Jack nodded, smiling in the bright Florida sunshine. Impossibly young, with a canary-yellow copy of Mortuary Science for Dummies tucked under his arm. “Hadlock told Dr. Kamen they couldn’t let anything happen to such an important newly-discovered talent. And just for the record, I agree.”
“Thanks a pantload, Jack.”
He laughed. “You’re a trip, Edgar.”
“May I assume I’m also chilly?”
“Yup, you’re a bad refrigerator. Get in, and let’s get back over the bridge while we still can.”
iii
As it happened, we got to Dr. Hadlock’s Beneva Road office on the dot. Freemantle’s Theorem of Office Waiting states that one must add thirty minutes to the time of one’s appointment to arrive at the time one is actually seen, but in this case I was pleasantly surprised. The receptionist called my name at only ten past the hour and ushered me into a cheerful examination room where a poster to my left depicted a heart drowning in fat and one to my right showed a lung that looked charbroiled. The eye-chart directly ahead was a relief, even though I wasn’t much good after the sixth line.
A nurse came in, put a thermometer under my tongue, took my pulse, wrapped a blood pressure cuff around my arm, inflated it, studied the readout. When I asked her how I was doing, she smiled noncommittally and said, “You pass.” Then she drew blood. After that I retired to the bathroom with a plastic cup, sending Kamen bitter vibes as I unzipped my fly. A one-armed man can provide a urine sample, but the potential for accidents is greatly magnified.
When I returned to the exam room, the nurse was gone. She had left a folder with my name
on it. Beside the folder was a red pen. My stump gave a twinge. Without thinking about what I was doing, I took the pen and put it in my pants pocket. There was a blue Bic clipped to my shirt pocket. I took it out and put it where the red pen had been lying.
And what are you going to say when she comes back? I asked myself. That the Pen Fairy came in and decided to make a swap?
Before I could answer that question—or consider why I had stolen the red pen to begin with—Gene Hadlock came in and offered his hand. His left hand … which in my case was the right one. I found I liked him quite a lot better when he was divorced from Principe, the goateed neurologist. He was about sixty, a little on the pudgy side, with a white mustache of the toothbrush variety and a pleasant examining-table manner. He had me strip down to my shorts and examined my right leg and side at some length. He prodded me in several places, enquiring about the level of pain.

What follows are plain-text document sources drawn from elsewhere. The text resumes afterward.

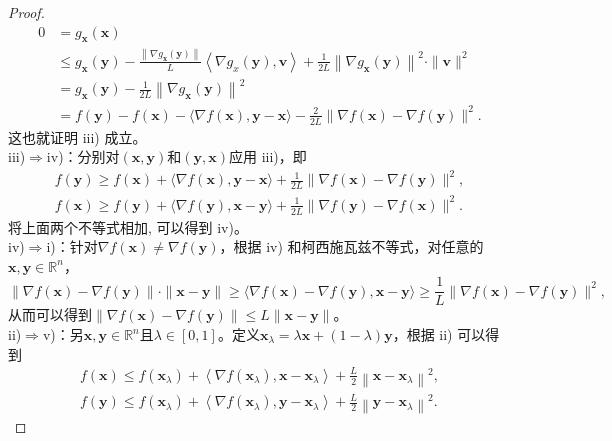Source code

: \begin{proof}
\begin{equation}
\begin{aligned}
0 &=g_{\bm{x}}(\bm{x}) \\
& \leq g_{\bm{x}}(\bm{y})-\frac{\left\|\nabla g_{\bm{x}}(\bm{y})\right\|}{L}\left\langle\nabla g_{x}(\bm{y}), \bm{v}\right\rangle+\frac{1}{2 L}\left\|\nabla g_{\bm{x}}(\bm{y})\right\|^{2} \cdot\|\bm{v}\|^{2} \\
&=g_{\bm{x}}(\bm{y})-\frac{1}{2 L}\left\|\nabla g_{\bm{x}}(\bm{y})\right\|^{2} \\
&=f(\bm{y})-f(\bm{x})-\langle\nabla f(\bm{x}), \bm{y}-\bm{x}\rangle-\frac{2}{2 L}\|\nabla f(\bm{x})-\nabla f(\bm{y})\|^{2} .
    \end{aligned}
    \nonumber
\end{equation}
这也就证明 iii) 成立。\\
iii)$ \Rightarrow  $iv)：分别对$  (\bm{x}, \bm{y})  $和$  (\bm{y}, \bm{x})  $应用 iii)，即
\begin{equation}
\begin{array}{l}
f(\bm{y}) \geq f(\bm{x})+\langle\nabla f(\bm{x}), \bm{y}-\bm{x}\rangle+\frac{1}{2 L}\|\nabla f(\bm{x})-\nabla f(\bm{y})\|^{2} ,\\
f(\bm{x}) \geq f(\bm{y})+\langle\nabla f(\bm{y}), \bm{x}-\bm{y}\rangle+\frac{1}{2 L}\|\nabla f(\bm{y})-\nabla f(\bm{x})\|^{2} .
\end{array}
    \nonumber
\end{equation}
将上面两个不等式相加, 可以得到 iv)。 \\
iv)$  \Rightarrow  $i)：针对$  \nabla f(\bm{x}) \neq \nabla f(\bm{y}) $，根据 iv) 和柯西施瓦兹不等式，对任意的$\bm{x}, \bm{y} \in \mathbb{R}^{n}$，
\begin{equation}
\|\nabla f(\bm{x})-\nabla f(\bm{y})\| \cdot\|\bm{x}-\bm{y}\| \geq\langle\nabla f(\bm{x})-\nabla f(\bm{y}), \bm{x}-\bm{y}\rangle \geq \frac{1}{L}\|\nabla f(\bm{x})-\nabla f(\bm{y})\|^{2} ,
    \nonumber
\end{equation}
从而可以得到$  \|\nabla f(\bm{x})-\nabla f(\bm{y})\| \leq L\|\bm{x}-\bm{y}\|  $。 \\
ii)$  \Rightarrow $v)：另$  \bm{x}, \bm{y} \in \mathbb{R}^{n}  $且$  \lambda \in[0,1]  $。定义$  \bm{x}_{\lambda}=\lambda \bm{x}+(1-\lambda) \bm{y} $，根据 ii) 可以得到
\begin{equation}
\begin{array}{l}
f(\bm{x}) \leq f\left(\bm{x}_{\lambda}\right)+\left\langle\nabla f\left(\bm{x}_{\lambda}\right), \bm{x}-\bm{x}_{\lambda}\right\rangle+\frac{L}{2}\left\|\bm{x}-\bm{x}_{\lambda}\right\|^{2}, \\
f(\bm{y}) \leq f\left(\bm{x}_{\lambda}\right)+\left\langle\nabla f\left(\bm{x}_{\lambda}\right), \bm{y}-\bm{x}_{\lambda}\right\rangle+\frac{L}{2}\left\|\bm{y}-\bm{x}_{\lambda}\right\|^{2} .

\end{array}
\end{equation}
\end{proof}
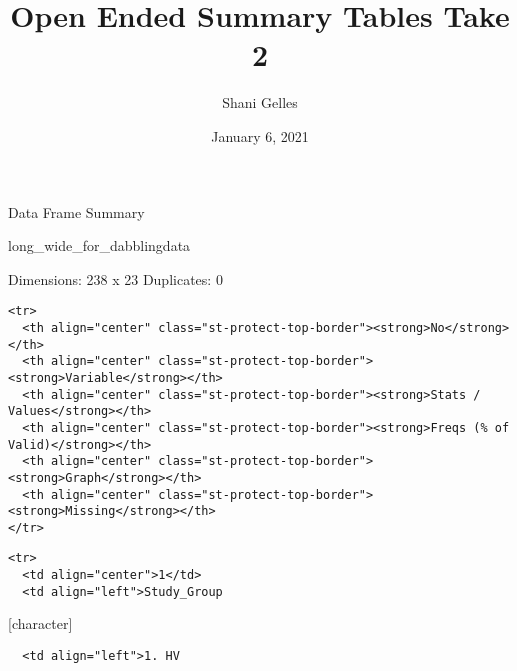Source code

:\documentclass[]{article}
\title{Open Ended Summary Tables Take 2}
\author{Shani Gelles}
\date{January 6, 2021}
\begin{document}
\maketitle

Data Frame Summary

long\_wide\_for\_dabblingdata

Dimensions: 238 x 23 Duplicates: 0

\begin{verbatim}
<tr>
  <th align="center" class="st-protect-top-border"><strong>No</strong></th>
  <th align="center" class="st-protect-top-border"><strong>Variable</strong></th>
  <th align="center" class="st-protect-top-border"><strong>Stats / Values</strong></th>
  <th align="center" class="st-protect-top-border"><strong>Freqs (% of Valid)</strong></th>
  <th align="center" class="st-protect-top-border"><strong>Graph</strong></th>
  <th align="center" class="st-protect-top-border"><strong>Missing</strong></th>
</tr>
\end{verbatim}

\begin{verbatim}
<tr>
  <td align="center">1</td>
  <td align="left">Study_Group
\end{verbatim}

{[}character{]}

\begin{verbatim}
  <td align="left">1. HV
\end{verbatim}
\end{document}
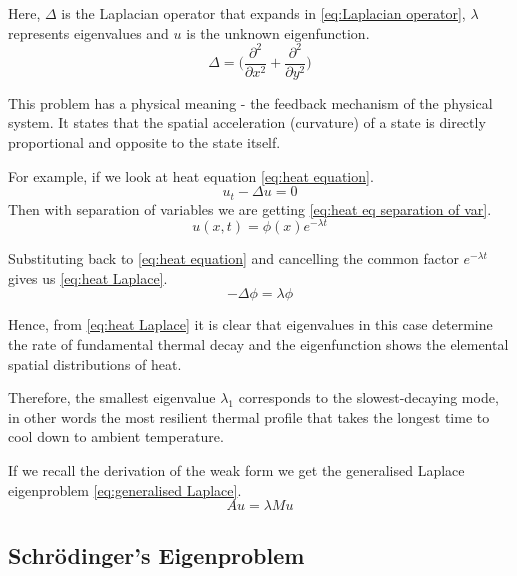 \documentclass[acmsmall,screen]{MapleTrans}
\begin{document}
Here, $\Delta$ is the Laplacian operator that expands in \eqref{eq:Laplacian operator}, $\lambda$ represents eigenvalues and $u$ is the unknown eigenfunction.
\begin{equation}
    \Delta = \Bigg(\frac{\partial^2}{\partial x^2} + \frac{\partial^2}{\partial y^2}\Bigg)
    \label{eq:Laplacian operator}
\end{equation}

This problem has a physical meaning - the feedback mechanism of the physical system. It states that the spatial acceleration (curvature) of a state is directly proportional and opposite to the state itself.

For example, if we look at heat equation \eqref{eq:heat equation}.
\begin{equation}
    u_t - \Delta u = 0
    \label{eq:heat equation}
\end{equation}
Then with separation of variables we are getting \eqref{eq:heat eq separation of var}.
\begin{equation}
    u(x, t) = \phi(x)e^{-\lambda t}
    \label{eq:heat eq separation of var}
\end{equation}

Substituting back to \eqref{eq:heat equation} and cancelling the common factor $e^{-\lambda t}$ gives us \eqref{eq:heat Laplace}.
\begin{equation}
    -\Delta\phi = \lambda\phi
    \label{eq:heat Laplace}
\end{equation}

Hence, from \eqref{eq:heat Laplace} it is clear that eigenvalues in this case determine the rate of fundamental thermal decay and the eigenfunction shows the elemental spatial distributions of heat.

Therefore, the smallest eigenvalue $\lambda_1$ corresponds to the slowest-decaying mode, in other words the most resilient thermal profile that takes the longest time to cool down to ambient temperature.

If we recall the derivation of the weak form we get the generalised Laplace eigenproblem \eqref{eq:generalised Laplace}.
\begin{equation}
    Au = \lambda Mu
    \label{eq:generalised Laplace}
\end{equation}


\subsection{Schr\"{o}dinger's Eigenproblem}
\end{document}
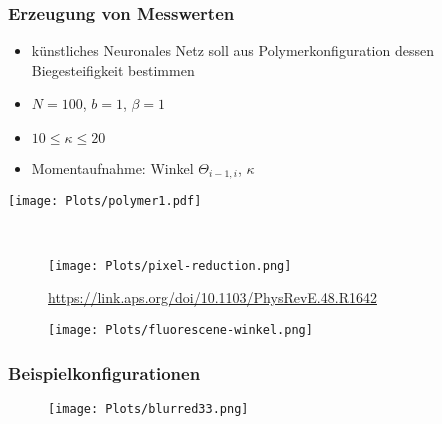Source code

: \begin{frame}
  \frametitle{Erzeugung von Messwerten}
  \begin{minipage}{0.4\textwidth}
  \begin{itemize}
    \item künstliches Neuronales Netz soll aus Polymerkonfiguration
          dessen Biegesteifigkeit bestimmen
    \item $N=100$, $b=1$, $\beta = 1$
    \item $10 \leq \kappa \leq 20$
    \item Momentaufnahme: Winkel $\Theta_{i-1,i}$, $\kappa$
  \end{itemize}
  \end{minipage}%
  \hfill%
  \begin{minipage}{0.4\textwidth}
  \texttt{[image: Plots/polymer1.pdf]}
  \end{minipage}\\
  \begin{minipage}{0.4\textwidth}
    \begin{figure}
     \texttt{[image: Plots/pixel-reduction.png]}
     \caption{\url{https://link.aps.org/doi/10.1103/PhysRevE.48.R1642}}
    \end{figure}
  \end{minipage}%
  \hfill%
  \begin{minipage}{0.4\textwidth}
    \begin{figure}
    \texttt{[image: Plots/fluorescene-winkel.png]}
    \end{figure}
  \end{minipage}
\end{frame}

\begin{frame}
  \frametitle{Beispielkonfigurationen}
  \begin{figure}
    \centering
    \texttt{[image: Plots/blurred33.png]}
    \label{fig:bsp}
  \end{figure}
\end{frame}
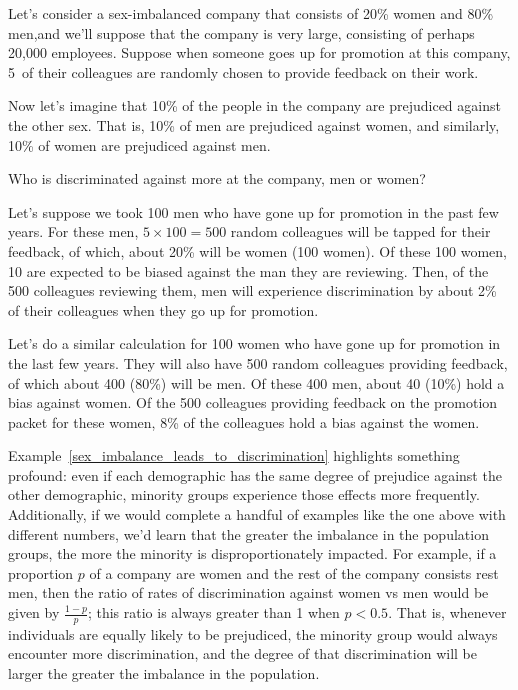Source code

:\begin{examplewrap}
\begin{nexample}{Let's consider a sex-imbalanced
    company that consists of 20\% women
    and 80\% men,\footnotemark and we'll suppose that the
    company is very large, consisting of perhaps
    20,000 employees.
    Suppose when someone goes up for promotion at this
    company, 5~of their colleagues are randomly chosen
    to provide feedback on their work.
    \exspace{}

    Now let's imagine that 10\% of the people in the
    company are prejudiced against the other sex.
    That is, 10\% of men are prejudiced against women,
    and similarly, 10\% of women are prejudiced against men.
    \exspace{}
    
    Who is discriminated against more at the company,
    men or women?}
  \label{sex_imbalance_leads_to_discrimination}%
  Let's suppose we took 100 men who have gone up for
  promotion in the past few years.
  For these men, $5 \times 100 = 500$ random colleagues
  will be tapped for their feedback, of which,
  about 20\% will be women (100 women).
  Of these 100 women, 10 are expected to be biased
  against the man they are reviewing.
  Then, of the 500 colleagues reviewing them,
  men will experience
  discrimination by about 2\% of their colleagues when
  they go up for promotion.

  Let's do a similar calculation for 100 women
  who have gone up for promotion in the last few years.
  They will also have 500 random colleagues providing
  feedback, of which about 400 (80\%) will be men.
  Of these 400 men, about 40 (10\%) hold a bias against
  women.
  Of the 500 colleagues providing feedback on the
  promotion packet for these women, 8\% of the
  colleagues hold a bias against the women.
\end{nexample}
\end{examplewrap}

Example~\ref{sex_imbalance_leads_to_discrimination}
highlights something profound:
even if each demographic has the same degree of prejudice
against the other demographic, minority groups
experience those effects more frequently.
Additionally, if we would complete a handful of examples
like the one above with different numbers,
we'd learn that the greater the imbalance
in the population groups, the more the minority
is disproportionately impacted.
For example, if a proportion $p$ of a company are
women and the rest of the company consists rest men,
then the ratio of rates of discrimination against women
vs men would be given by $\frac{1 - p}{p}$;
this ratio is always greater than 1 when $p < 0.5$.
That is, whenever individuals are equally likely to
be prejudiced, the minority group would always encounter
more discrimination, and the degree of that discrimination
will be larger the greater the imbalance in the population.

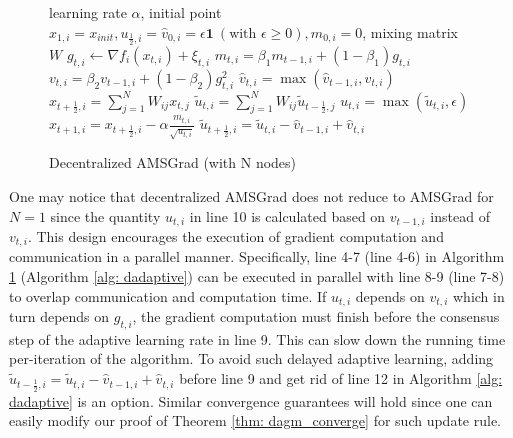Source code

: \documentclass{article} %
\begin{document}
\begin{figure}\vspace{-0.15in}
\begin{minipage}{\linewidth}
\begin{algorithm}[H]
	\caption{Decentralized AMSGrad (with N nodes)}
	\label{alg: damsgrad}
	\begin{algorithmic}[1]
		 learning rate $\alpha$, initial point $x_{1,i} = x_{init}, u_{\frac{1}{2},i} = \hat v_{0,i} = \epsilon \mathbf 1\ (\text{with } \epsilon \geq 0), m_{0,i}=0$, mixing matrix $W$ 
		\STATE  $g_{t,i}  \leftarrow \nabla f_i(x_{t,i}) + \xi_{t,i}$
		\STATE $m_{t,i} = \beta_1 m_{t-1,i} + (1-\beta_1) g_{t,i}$ 
		\STATE $ v_{t,i} = \beta_2 v_{t-1,i} + (1-\beta_2) g_{t,i}^2 $
		\STATE $\hat v_{t,i} = \max (\hat v_{t-1,i}, v_{t,i} )$
		\STATE $x_{t+\frac{1}{2},i} = \sum_{j=1}^N W_{ij}x_{t,j}$
		\STATE $\tilde u_{t,i} = \sum_{j=1}^N W_{ij}\tilde u_{t-\frac{1}{2},j}$
	    \STATE $u_{t,i} = \max(\tilde u_{t,i}, \epsilon)$
		\STATE $x_{t+1,i} = x_{t+\frac{1}{2},i} - \alpha \frac{m_{t,i}}{\sqrt{u_{t,i}}}$
		\STATE $\tilde u_{t+\frac{1}{2},i} = \tilde u_{t,i} - \hat v_{t-1,i} + \hat v_{t,i}$
		\ENDFAP
		\ENDFOR
	\end{algorithmic}
\end{algorithm}\vspace{-0.1in}
\end{minipage}\end{figure}
One may notice that decentralized AMSGrad does not reduce to AMSGrad for $N=1$ since the quantity $u_{t,i}$ in line 10 is calculated based on $v_{t-1,i}$ instead of $v_{t,i}$.
This design encourages the execution of gradient computation and communication in a parallel manner. 
Specifically, line 4-7 (line 4-6) in Algorithm \ref{alg: damsgrad} (Algorithm \ref{alg: dadaptive}) can be executed in parallel with line 8-9 (line 7-8) to overlap communication and computation time. 
If $u_{t,i}$ depends on $v_{t,i}$ which in turn depends on $g_{t,i}$, the gradient computation must finish before the consensus step of the adaptive learning rate in line 9. 
This can slow down the running time per-iteration of the algorithm. 
To avoid such delayed adaptive learning, adding $\tilde u_{t-\frac{1}{2},i} = \tilde u_{t,i} - \hat v_{t-1,i} + \hat v_{t,i}$ before line 9 and get rid of line 12 in Algorithm \ref{alg: dadaptive} is an option.
Similar convergence guarantees will hold since one can easily modify our proof of Theorem \ref{thm: dagm_converge} for such update rule. 
\end{document}
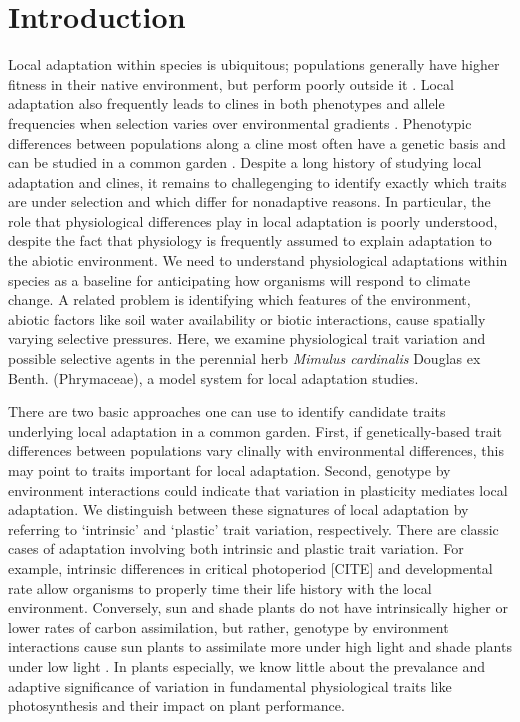 \documentclass[11pt, oneside]{article}
\newcommand{\stretchy}{1.5}
\begin{document}
\setstretch{\stretchy}

\section*{Introduction}


Local adaptation within species is ubiquitous; populations generally have higher fitness in their native environment, but perform poorly outside it \citep{Schluter_2000, Hereford_2009}. Local adaptation also frequently leads to clines in both phenotypes and allele frequencies when selection varies over environmental gradients \citep{Huxley_1938, Endler_1977}. Phenotypic differences between populations along a cline most often have a genetic basis and can be studied in a common garden \citep{Turesson_1922, Clausen_etal_1940, Hiesey_etal_1942}. Despite a long history of studying local adaptation and clines, it remains to challegenging to identify exactly which traits are under selection and which differ for nonadaptive reasons. In particular, the role that physiological differences play in local adaptation is poorly understood, despite the fact that physiology is frequently assumed to explain adaptation to the abiotic environment. We need to understand physiological adaptations within species as a baseline for anticipating how organisms will respond to climate change. A related problem is identifying which features of the environment, abiotic factors like soil water availability or biotic interactions, cause spatially varying selective pressures. Here, we examine physiological trait variation and possible selective agents in the perennial herb \textit{Mimulus cardinalis} Douglas ex Benth. (Phrymaceae), a model system for local adaptation studies.

There are two basic approaches one can use to identify candidate traits underlying local adaptation in a common garden. First, if genetically-based trait differences between populations vary clinally with environmental differences, this may point to traits important for local adaptation. Second, genotype by environment interactions could indicate that variation in plasticity mediates local adaptation. We distinguish between these signatures of local adaptation by referring to `intrinsic' and `plastic' trait variation, respectively. There are classic cases of adaptation involving both intrinsic and plastic trait variation. For example, intrinsic differences in critical photoperiod [CITE] and developmental rate \citep{Stinchcombe_etal_2004} allow organisms to properly time their life history with the local environment. Conversely, sun and shade plants do not have intrinsically higher or lower rates of carbon assimilation, but rather, genotype by environment interactions cause sun plants to assimilate more under high light and shade plants under low light \citep{Givnish_1988}. In plants especially, we know little about the prevalance and adaptive significance of variation in fundamental physiological traits like photosynthesis and their impact on plant performance.
\end{document}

He asked me what I was taking for painkillers and seemed surprised when I told him I was getting by on aspirin.
“I’m going to examine your stump,” he said. “That all right?”
“Yes. Just take it easy.”
“I’ll do my best.”
I sat with my left hand resting on my bare left thigh, looking at the eye-chart as he grasped my shoulder with one hand and cupped my stump in the other. The seventh line on the chart looked like AGODSED. A god said what? I wondered.
From somewhere, very distant, I felt faint pressure. “Hurt?”
“No.”
“Okay. No, don’t look down, just keep looking straight ahead. Do you feel my hand?”
“Uh-huh. Way off. Pressure.” But no twinge. Why would there be? The arm that was no longer there had wanted the pen, and the pen was in my pocket, so now the arm was asleep again.
“And how about this, Edgar? May I call you Edgar?”
“Anything but late to dinner. The same. Pressure. Faint.”
“Now you can look.”
I looked. One hand was still on my shoulder, but the other was at his side. Nowhere near the stump. “Oops.”
“Not at all, phantom sensations in the stump of a limb are normal. I’m just surprised at the rate of healing. And the lack of pain. I squeezed pretty darn hard to begin with. This is all good.” He cupped the stump again and pushed upward. “Does that give pain?”